The oldest truth in political history

The oldest truth in political history
Text settings

Poor Derek Conway. The allegations about how he used his allowances have been an opportunity for an avalanche of homophobic gossip about his son and a tidal wave of sneering about class. I hold no particular candle for the Conways - apart from having once spent a very enjoyable week stalking with them in the Scottish highlands. For the record -a nd since declaration of interest seems to be the order of the day - I recall her as being the better shot of the two, and I’m worse than either of them.

The last time we had quite such a nasty attack on a family in the public eye was when William of Wales split up with Kate of Middleton. ‘Doors to manual’ has now yielded to stuff about boys who went to secondary modern schools sending their sons to Harrow, and finger-pointing at wives who still wear furs.

There are of course all sorts of reasons for not wanting to be an old - or young - Harrovian, fear of being thought spivvy would certainly be one of them. But it’s always been a school with a good record for taking the sons of commerce by the hand and smoothing away a few edges. And Conway mi certainly seems to have a nice turn of phrase if his coinage of ‘Blond, bouncy, and one for the boys’ is anything to go by.
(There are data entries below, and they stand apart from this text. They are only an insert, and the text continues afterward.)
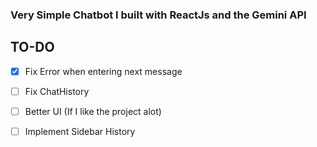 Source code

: ### Very Simple Chatbot I built with ReactJs and the Gemini API

## TO-DO
- [x] Fix Error when entering next message
- [ ] Fix ChatHistory
- [ ] Better UI (If I like the project alot)
- [ ] Implement Sidebar History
But do we really have to go through all this stuff about class and education yet again in British public life? George Young and Nicholas Soames - the two members of the Select Committee who seem to have been particularly exercised by Conway Inc. -  are members of the Toff Tendency, a genetic condition over which they have no control. But why should that fact be used to explain – as some have tried to do - the depth of their horror concerning the Conway cause celebre?  Possession of blue bloodedness is no automatic guarantee of an inability to decide a case on its objective merits - even if meritocracy may not be one’s cup of tea.
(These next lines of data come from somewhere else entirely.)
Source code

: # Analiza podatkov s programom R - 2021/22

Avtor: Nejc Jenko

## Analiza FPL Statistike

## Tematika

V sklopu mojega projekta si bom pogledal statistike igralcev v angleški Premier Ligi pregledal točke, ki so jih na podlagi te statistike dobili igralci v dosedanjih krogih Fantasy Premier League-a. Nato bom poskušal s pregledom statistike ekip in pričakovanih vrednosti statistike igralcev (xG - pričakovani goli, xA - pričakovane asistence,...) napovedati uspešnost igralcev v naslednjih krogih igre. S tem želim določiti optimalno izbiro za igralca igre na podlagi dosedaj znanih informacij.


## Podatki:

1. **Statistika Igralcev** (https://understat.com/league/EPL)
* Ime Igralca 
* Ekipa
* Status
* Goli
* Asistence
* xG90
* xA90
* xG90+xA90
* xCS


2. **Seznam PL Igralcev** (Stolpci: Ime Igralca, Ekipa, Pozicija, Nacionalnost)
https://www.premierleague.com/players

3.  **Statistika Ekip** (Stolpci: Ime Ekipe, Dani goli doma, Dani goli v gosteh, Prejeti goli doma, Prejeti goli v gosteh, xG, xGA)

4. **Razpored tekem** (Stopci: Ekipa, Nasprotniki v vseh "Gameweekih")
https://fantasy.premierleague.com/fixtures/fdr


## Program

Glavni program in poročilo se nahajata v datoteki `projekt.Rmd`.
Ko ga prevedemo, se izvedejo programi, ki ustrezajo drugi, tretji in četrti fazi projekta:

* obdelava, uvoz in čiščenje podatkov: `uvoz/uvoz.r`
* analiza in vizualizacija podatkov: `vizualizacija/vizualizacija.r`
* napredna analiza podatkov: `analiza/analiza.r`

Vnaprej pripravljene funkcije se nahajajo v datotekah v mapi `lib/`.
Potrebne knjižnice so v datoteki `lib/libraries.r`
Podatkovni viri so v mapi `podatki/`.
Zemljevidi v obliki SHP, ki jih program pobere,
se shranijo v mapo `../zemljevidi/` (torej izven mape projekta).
The ‘public interest’ angle comes into play with the allegation that Conway ma and Conway mi have both been paid by Conway pere to do very little work. Hand wringing and pompous stuff then gets written about politicians breaking promises, being worthless, having no great causes, being on the take, belonging to a class which transcends party divisions et hoc genus omne (as they might say in the classical div in Harrow ).

But ‘Connection’ is the oldest truth in political history and far more important a force than political ideas (as well as being more interesting). From Rome’s senatorial aristocracy onwards those who wish to do the state some service have invariably wanted to do their families some good as well. Derek Conway’s clientage system certainly seems to have been more ambitious in scope than is fashionable these days. But it’s the naivety which is striking rather than any corruption.
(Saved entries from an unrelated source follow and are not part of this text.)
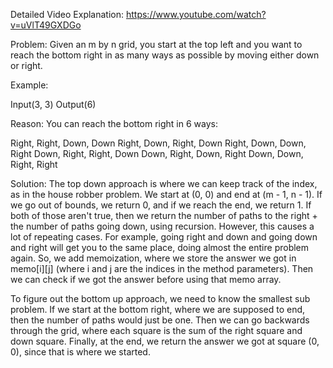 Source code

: Detailed Video Explanation: https://www.youtube.com/watch?v=uVlT49GXDGo

Problem: Given an m by n grid, you start at the top left and you want to reach the bottom right in as many ways as possible by moving either down
or right.

Example:

Input(3, 3)
Output(6)

Reason: You can reach the bottom right in 6 ways:

Right, Right, Down, Down
Right, Down, Right, Down
Right, Down, Down, Right
Down, Right, Right, Down
Down, Right, Down, Right
Down, Down, Right, Right

Solution: The top down approach is where we can keep track of the index, as in the house robber problem. We start at (0, 0) and end at
(m - 1, n - 1). If we go out of bounds, we return 0, and if we reach the end, we return 1. If both of those aren't true, then we return the number
of paths to the right + the number of paths going down, using recursion. However, this causes a lot of repeating cases. For example, going right
and down and going down and right will get you to the same place, doing almost the entire problem again. So, we add memoization, where we store the
answer we got in memo[i][j] (where i and j are the indices in the method parameters). Then we can check if we got the answer before using that memo
array.

To figure out the bottom up approach, we need to know the smallest sub problem. If we start at the bottom right, where we are supposed to end, then
the number of paths would just be one. Then we can go backwards through the grid, where each square is the sum of the right square and down square.
Finally, at the end, we return the answer we got at square (0, 0), since that is where we started.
Those who want to get into the political family business at a respectable level of start-up enterprise and within the rules should look instead at such exemplary patricians of the left as Mr and Mrs Balls, since it is in fact the left which produces political dynasties these days and not the right. Derek Conway might not have had the foundation of a political dynasty in mind when he signed off on those salaries. That is surely a pity. Henry Conway’s volume on the history of knitting must be a better read than the latest policy wonkish pamphlet from CPS, Politeia, Policy Exchange and other centres of the higher dullness. England has need of such men in these dreary times.

Henry’s father was just operating the system – as so many MPs have done before him - and being indulgent towards his sons - which is a rather attractive trait. The true scandal is that such allowances are made available to MPs at all. If the Conway sons didn’t do the work-then who did?  The real lesson to be drawn from this sorry episode as it rumbles on is that back bench MPs can get away with doing really very little work all day long. All they need is a secretary who can spell, reply to e mails, and pass on the correspondence to the relevant minister. And all those PAs of theirs would be better off knitting.